Published by Picador Price £9.99

This fascinating book really opens up huge possibilities for improving biodiversity and countering climate change.
Tree tells how together with husband Charlie Burrell they rewild the Knepp estate in West Sussex.
Prior to 2000, they had traditionally farmed the 3,500 acres of the estate. It wasn't working so they looked for something new. 
The work of Dr Frans Vera with rewilding in the Netherlands drew their attention.
The idea was in a way to turn back time to before humans brought their pesticides and fertilisers to the land. Effectively returning  to before the destruction and poisoning of the world began.
If some of the original breeds of animals were restored and allowed to run wild, other habitats also changed for the better.
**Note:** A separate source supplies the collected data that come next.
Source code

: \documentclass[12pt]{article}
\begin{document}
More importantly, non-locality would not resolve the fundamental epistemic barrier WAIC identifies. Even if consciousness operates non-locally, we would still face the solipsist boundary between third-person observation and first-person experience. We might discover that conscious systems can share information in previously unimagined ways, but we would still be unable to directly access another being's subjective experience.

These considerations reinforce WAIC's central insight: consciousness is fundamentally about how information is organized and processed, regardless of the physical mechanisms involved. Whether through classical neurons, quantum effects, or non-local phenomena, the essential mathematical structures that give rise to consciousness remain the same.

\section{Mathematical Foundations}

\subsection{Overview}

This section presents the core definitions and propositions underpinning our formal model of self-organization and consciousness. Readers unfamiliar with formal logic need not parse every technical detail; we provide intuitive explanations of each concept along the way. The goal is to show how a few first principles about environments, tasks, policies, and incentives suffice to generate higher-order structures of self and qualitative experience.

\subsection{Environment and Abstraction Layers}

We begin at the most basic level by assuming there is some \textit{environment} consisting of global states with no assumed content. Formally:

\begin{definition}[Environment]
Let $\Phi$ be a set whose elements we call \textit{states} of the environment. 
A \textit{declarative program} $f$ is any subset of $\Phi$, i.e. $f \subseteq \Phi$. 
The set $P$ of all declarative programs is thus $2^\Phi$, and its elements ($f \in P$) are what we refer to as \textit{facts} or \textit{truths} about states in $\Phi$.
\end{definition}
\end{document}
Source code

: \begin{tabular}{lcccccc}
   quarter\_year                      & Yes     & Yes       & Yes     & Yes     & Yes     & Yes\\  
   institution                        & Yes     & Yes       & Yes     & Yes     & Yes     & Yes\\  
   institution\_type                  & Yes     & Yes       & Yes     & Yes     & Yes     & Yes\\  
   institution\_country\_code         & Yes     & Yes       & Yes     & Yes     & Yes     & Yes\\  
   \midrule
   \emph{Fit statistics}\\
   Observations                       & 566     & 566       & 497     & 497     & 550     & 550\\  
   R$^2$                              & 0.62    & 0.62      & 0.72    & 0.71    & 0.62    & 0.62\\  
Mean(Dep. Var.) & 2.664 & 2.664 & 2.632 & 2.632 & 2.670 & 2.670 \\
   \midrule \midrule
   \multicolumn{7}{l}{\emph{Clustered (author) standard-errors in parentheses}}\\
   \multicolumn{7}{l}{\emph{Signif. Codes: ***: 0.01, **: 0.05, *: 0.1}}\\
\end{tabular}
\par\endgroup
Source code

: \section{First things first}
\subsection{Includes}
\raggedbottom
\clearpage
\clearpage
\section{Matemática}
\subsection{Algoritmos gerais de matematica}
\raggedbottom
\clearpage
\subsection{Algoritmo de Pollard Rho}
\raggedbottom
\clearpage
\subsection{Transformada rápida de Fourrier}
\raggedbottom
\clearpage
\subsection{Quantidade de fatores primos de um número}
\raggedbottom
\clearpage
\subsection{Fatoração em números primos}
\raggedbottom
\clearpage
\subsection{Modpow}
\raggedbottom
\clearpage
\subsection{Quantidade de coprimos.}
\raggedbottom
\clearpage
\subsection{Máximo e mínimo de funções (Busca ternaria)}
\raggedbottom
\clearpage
So long horned cattle, Tamworth pigs, Dartmoor ponies, red and fallow deer were all introduced.
The effects were dramatic, bringing back purple emperor butterflies, nightingales and turtle doves. The land became resilient. 
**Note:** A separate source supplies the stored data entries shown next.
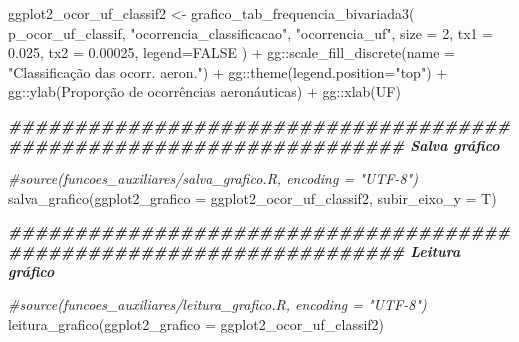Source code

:\documentclass[
]{article}
\newenvironment{Shaded}{\begin{snugshade}}{\end{snugshade}}
\newcommand{\AttributeTok}[1]{\textcolor[rgb]{0.77,0.63,0.00}{#1}}
\newcommand{\CommentTok}[1]{\textcolor[rgb]{0.56,0.35,0.01}{\textit{#1}}}
\newcommand{\ConstantTok}[1]{\textcolor[rgb]{0.00,0.00,0.00}{#1}}
\newcommand{\DecValTok}[1]{\textcolor[rgb]{0.00,0.00,0.81}{#1}}
\newcommand{\DocumentationTok}[1]{\textcolor[rgb]{0.56,0.35,0.01}{\textbf{\textit{#1}}}}
\newcommand{\FloatTok}[1]{\textcolor[rgb]{0.00,0.00,0.81}{#1}}
\newcommand{\FunctionTok}[1]{\textcolor[rgb]{0.00,0.00,0.00}{#1}}
\newcommand{\NormalTok}[1]{#1}
\newcommand{\OtherTok}[1]{\textcolor[rgb]{0.56,0.35,0.01}{#1}}
\newcommand{\SpecialCharTok}[1]{\textcolor[rgb]{0.00,0.00,0.00}{#1}}
\newcommand{\StringTok}[1]{\textcolor[rgb]{0.31,0.60,0.02}{#1}}
\begin{document}
\begin{Shaded}
\begin{Highlighting}[]
\NormalTok{ggplot2\_ocor\_uf\_classif2 }\OtherTok{\textless{}{-}} \FunctionTok{grafico\_tab\_frequencia\_bivariada3}\NormalTok{(}
\NormalTok{    p\_ocor\_uf\_classif,}
    \StringTok{"ocorrencia\_classificacao"}\NormalTok{,}
    \StringTok{"ocorrencia\_uf"}\NormalTok{,}
    \AttributeTok{size =} \DecValTok{2}\NormalTok{,}
    \AttributeTok{tx1 =} \FloatTok{0.025}\NormalTok{,}
    \AttributeTok{tx2 =} \FloatTok{0.00025}\NormalTok{,}
    \AttributeTok{legend=}\ConstantTok{FALSE}
\NormalTok{) }\SpecialCharTok{+}\NormalTok{ gg}\SpecialCharTok{::}\FunctionTok{scale\_fill\_discrete}\NormalTok{(}\AttributeTok{name =} \StringTok{"Classificação das ocorr. aeron."}\NormalTok{) }\SpecialCharTok{+}
\NormalTok{    gg}\SpecialCharTok{::}\FunctionTok{theme}\NormalTok{(}\AttributeTok{legend.position=}\StringTok{"top"}\NormalTok{) }\SpecialCharTok{+} 
\NormalTok{    gg}\SpecialCharTok{::}\FunctionTok{ylab}\NormalTok{(}\StringTok{\textquotesingle{}Proporção de ocorrências aeronáuticas\textquotesingle{}}\NormalTok{) }\SpecialCharTok{+}
\NormalTok{    gg}\SpecialCharTok{::}\FunctionTok{xlab}\NormalTok{(}\StringTok{\textquotesingle{}UF\textquotesingle{}}\NormalTok{)}

\DocumentationTok{\#\#\#\#\#\#\#\#\#\#\#\#\#\#\#\#\#\#\#\#\#\#\#\#\#\#\#\#\#\#\#\#\#\#\#\#\#\#\#\#\#\#\#\#\#\#\#\#\#\#\#\#\#\#\#\#\#\#\#\#\#\#\#\#\#\#\#\# Salva gráfico}

\CommentTok{\#source(\textquotesingle{}funcoes\_auxiliares/salva\_grafico.R\textquotesingle{}, encoding = "UTF{-}8")}
\FunctionTok{salva\_grafico}\NormalTok{(}\AttributeTok{ggplot2\_grafico =}\NormalTok{ ggplot2\_ocor\_uf\_classif2, }\AttributeTok{subir\_eixo\_y =}\NormalTok{ T)}

\DocumentationTok{\#\#\#\#\#\#\#\#\#\#\#\#\#\#\#\#\#\#\#\#\#\#\#\#\#\#\#\#\#\#\#\#\#\#\#\#\#\#\#\#\#\#\#\#\#\#\#\#\#\#\#\#\#\#\#\#\#\#\#\#\#\#\#\#\#\#\#\# Leitura gráfico}

\CommentTok{\#source(\textquotesingle{}funcoes\_auxiliares/leitura\_grafico.R\textquotesingle{}, encoding = "UTF{-}8")}
\FunctionTok{leitura\_grafico}\NormalTok{(}\AttributeTok{ggplot2\_grafico =}\NormalTok{ ggplot2\_ocor\_uf\_classif2)}
\end{Highlighting}
\end{Shaded}
\end{document}
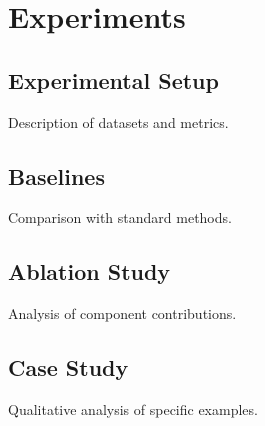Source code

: 
\section{Experiments}
\subsection{Experimental Setup}
Description of datasets and metrics.

\subsection{Baselines}
Comparison with standard methods.

\subsection{Ablation Study}
Analysis of component contributions.

\subsection{Case Study}
Qualitative analysis of specific examples.
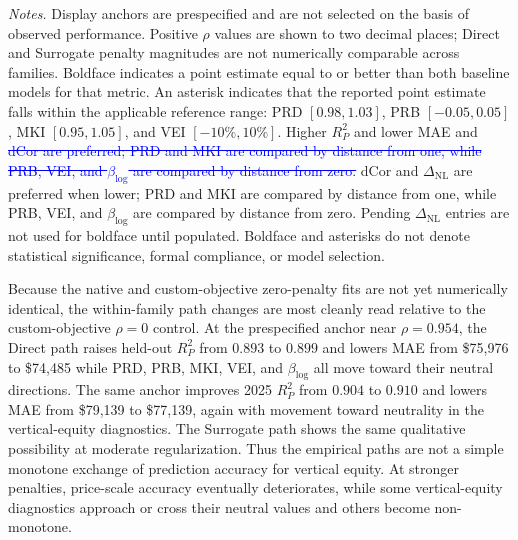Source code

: \documentclass[10pt]{article}
\theoremstyle{definition}
\newcommand{\1}{\mathbf{1}}
\newcommand{\oldtext}[1]{\textcolor{blue}{\sout{#1}}}
\newcommand{\newtext}[1]{\textcolor{impGreen}{#1}}
\begin{document}
\begin{table}[!htbp]
{\begin{tabular}{llrrrrrrrrr}
\bottomrule
\end{tabular}
}

\vspace{1mm}
\begin{minipage}{\textwidth}
\scriptsize
\emph{Notes.}
Display anchors are prespecified and are not selected on the basis of observed
performance. Positive $\rho$ values are shown to two decimal places; Direct and
Surrogate penalty magnitudes are not numerically comparable across families.
Boldface indicates a point estimate equal to or better than both baseline models
for that metric. An asterisk indicates that the reported point estimate falls
within the applicable reference range: PRD $[0.98,1.03]$, PRB $[-0.05,0.05]$,
MKI $[0.95,1.05]$, and VEI $[-10\%,10\%]$. Higher $R^2_P$ and lower MAE and
\oldtext{dCor are preferred; PRD and MKI are compared by distance from one, while PRB, VEI, and $\beta_{\log}$ are compared by distance from zero.}
\newtext{dCor and $\Delta_{\mathrm{NL}}$ are preferred when lower; PRD and MKI are compared by distance from one, while PRB, VEI, and $\beta_{\log}$ are compared by distance from zero. Pending $\Delta_{\mathrm{NL}}$ entries are not used for boldface until populated.} Boldface and
asterisks do not denote statistical significance, formal compliance, or model
selection.
\end{minipage}

\end{table} 

Because the native and custom-objective zero-penalty fits are not yet numerically
identical, the within-family path changes are most cleanly read relative to the
custom-objective $\rho=0$ control. At the prespecified anchor near
$\rho=0.954$, the Direct path raises held-out $R^2_P$ from $0.893$ to $0.899$
and lowers MAE from \$75,976 to \$74,485 while PRD, PRB, MKI, VEI, and
$\beta_{\log}$ all move toward their neutral directions. The same anchor improves
2025 $R^2_P$ from $0.904$ to $0.910$ and lowers MAE from \$79,139 to
\$77,139, again with movement toward neutrality in the vertical-equity
diagnostics. The Surrogate path shows the same qualitative possibility at moderate
regularization. 
\newtext{Thus the empirical paths are not a simple monotone exchange of prediction accuracy for vertical equity. At stronger penalties, price-scale accuracy eventually deteriorates, while some vertical-equity diagnostics approach or cross their neutral values and others become non-monotone.}
\end{document}
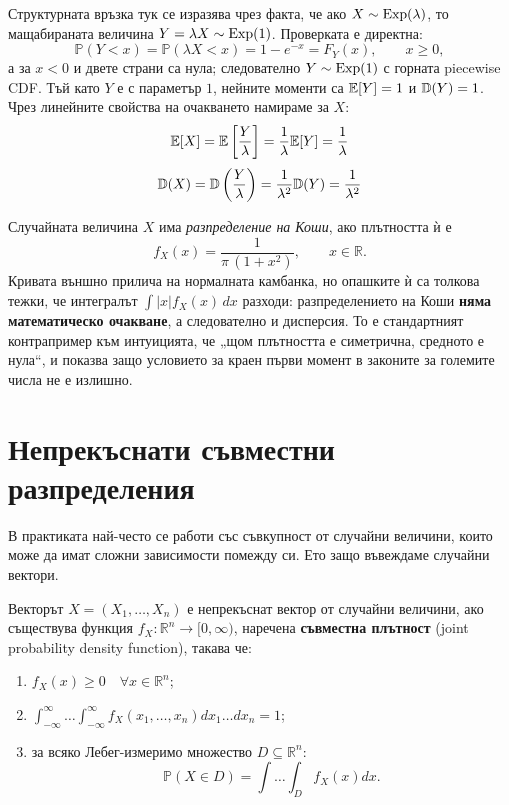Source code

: Структурната връзка тук се изразява чрез факта, че ако $X \sim \Exponential(\lambda)$, то мащабираната величина $Y = \lambda X \sim \Exponential(1)$. Проверката е директна:
\[
\mathbb{P}(Y < x) = \mathbb{P}(\lambda X < x) = 1-e^{-x}=F_Y(x),\qquad x\ge0,
\]
а за $x<0$ и двете страни са нула; следователно $Y\sim\Exponential(1)$ с горната piecewise CDF.
Тъй като $Y$ е с параметър $1$, нейните моменти са $\E[Y] = 1$ и $\Var(Y) = 1$. Чрез линейните свойства на очакването намираме за $X$:
\[
\E[X] = \E\left[\frac{Y}{\lambda}\right] = \frac{1}{\lambda}\E[Y] = \frac{1}{\lambda}
\]
\[
\Var(X) = \Var\left(\frac{Y}{\lambda}\right) = \frac{1}{\lambda^2}\Var(Y) = \frac{1}{\lambda^2}
\]

\begin{supp}\label{supp:cauchy}
Случайната величина $X$ има \emph{разпределение на Коши}, ако плътността ѝ е
\[ f_X(x) = \frac{1}{\pi\,(1+x^2)}, \qquad x \in \mathbb{R} . \]
Кривата външно прилича на нормалната камбанка, но опашките ѝ са толкова тежки, че
интегралът $\int |x| f_X(x)\,dx$ разходи: разпределението на Коши \textbf{няма
математическо очакване}, а следователно и дисперсия. То е стандартният
контрапример към интуицията, че „щом плътността е симетрична, средното е нула“,
и показва защо условието за краен първи момент в законите за големите числа не е
излишно.
\end{supp}

\section{Непрекъснати съвместни разпределения}

В практиката най-често се работи със съвкупност от случайни величини, които може да имат сложни зависимости помежду си. Ето защо въвеждаме случайни вектори.

\begin{defn}
Векторът $X = (X_1, \dots, X_n)$ е непрекъснат вектор от случайни величини, ако съществува функция $f_X: \mathbb{R}^n \to [0, \infty)$, наречена \textbf{съвместна плътност} (joint probability density function), такава че:
\begin{enumerate}
    \item $f_X(x) \ge 0 \quad \forall x \in \mathbb{R}^n$;
    \item $\int_{-\infty}^{\infty} \dots \int_{-\infty}^{\infty} f_X(x_1, \dots, x_n) dx_1 \dots dx_n = 1$;
    \item за всяко Лебег-измеримо множество $D \subseteq \mathbb{R}^n$:
    \[
    \mathbb{P}(X \in D) = \int \dots \int_D f_X(x) dx .
    \]
\end{enumerate}
\end{defn}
Really understanding rewilding probably requires the human being to take a step back from its arrogant dominant role in the world.
The human needs to realise that many creatures live the way they do as an adaption to the behaviour of humans, it was not always so.  If the humans can now let go, then nature can restore.
There are so many interesting parts to this book, such as how the introduction of beavers in some areas of the country has helped counter flooding. Also, how allowing the land to go to wetlands also releases pressure and so flood risk.
An interesting aside is how this is happening in the Netherlands, where the renown canals are full to bursting. Climate change means greater volumes of water are falling on the land. So the Dutch are looking to release pressure by turning areas to wetlands, rather than building dykes.
Another fascinating view concerns how more carbon can be stored in the land.
Tree reveals that there are 1500 billion tonnes of carbon in the form of organic material in world soils. Increasing this by 0.4% a year -through restoring and improving degraded agricultural lands - would halt the rise of CO2 in the atmosphere. 
Tree suggests agricultural land could be taken in and out of rewilding over decades to restore it.
Wilding is a real eye opener as to what could happen with a little imagination - a sort of resetting of the natural paramaters, that wiil then revive and restore the ecological framework around us.